Nothing but an exact copy is wanted here: the line with "1. **范围**：$-1 \le r \le 1$" and all the lines that follow it in the entries below.

*** Data to examine

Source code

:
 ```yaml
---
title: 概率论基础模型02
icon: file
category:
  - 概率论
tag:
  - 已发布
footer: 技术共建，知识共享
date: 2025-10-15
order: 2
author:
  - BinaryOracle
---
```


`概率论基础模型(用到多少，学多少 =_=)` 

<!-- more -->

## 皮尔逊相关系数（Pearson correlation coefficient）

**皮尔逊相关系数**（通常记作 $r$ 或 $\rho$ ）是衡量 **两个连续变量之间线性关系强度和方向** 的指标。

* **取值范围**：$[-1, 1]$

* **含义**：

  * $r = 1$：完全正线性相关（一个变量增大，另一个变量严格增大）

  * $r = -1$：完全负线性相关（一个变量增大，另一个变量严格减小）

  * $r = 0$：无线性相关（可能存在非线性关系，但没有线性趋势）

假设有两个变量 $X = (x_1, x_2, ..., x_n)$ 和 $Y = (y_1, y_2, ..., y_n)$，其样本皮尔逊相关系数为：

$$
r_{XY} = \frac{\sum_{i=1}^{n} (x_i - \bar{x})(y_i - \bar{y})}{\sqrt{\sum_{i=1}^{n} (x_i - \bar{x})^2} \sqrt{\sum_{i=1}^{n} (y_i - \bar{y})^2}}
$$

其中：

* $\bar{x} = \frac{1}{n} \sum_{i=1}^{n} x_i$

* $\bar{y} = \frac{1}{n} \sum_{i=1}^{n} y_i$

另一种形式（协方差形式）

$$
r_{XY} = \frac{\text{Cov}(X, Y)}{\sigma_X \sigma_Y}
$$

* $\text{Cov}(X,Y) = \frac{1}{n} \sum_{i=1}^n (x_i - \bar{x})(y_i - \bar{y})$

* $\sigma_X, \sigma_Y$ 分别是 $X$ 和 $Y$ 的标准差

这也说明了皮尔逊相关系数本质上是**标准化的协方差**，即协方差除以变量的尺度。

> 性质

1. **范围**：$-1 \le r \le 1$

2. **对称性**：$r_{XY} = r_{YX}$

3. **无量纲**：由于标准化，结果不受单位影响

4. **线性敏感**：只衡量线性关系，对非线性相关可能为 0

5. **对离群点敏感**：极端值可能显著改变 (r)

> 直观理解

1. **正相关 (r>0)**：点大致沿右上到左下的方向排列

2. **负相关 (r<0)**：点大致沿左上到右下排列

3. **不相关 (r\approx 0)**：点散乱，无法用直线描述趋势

******

Written solution -
1. **范围**：$-1 \le r \le 1$

2. **对称性**：$r_{XY} = r_{YX}$

3. **无量纲**：由于标准化，结果不受单位影响

4. **线性敏感**：只衡量线性关系，对非线性相关可能为 0

5. **对离群点敏感**：极端值可能显著改变 (r)

> 直观理解

1. **正相关 (r>0)**：点大致沿右上到左下的方向排列

2. **负相关 (r<0)**：点大致沿左上到右下排列

3. **不相关 (r\approx 0)**：点散乱，无法用直线描述趋势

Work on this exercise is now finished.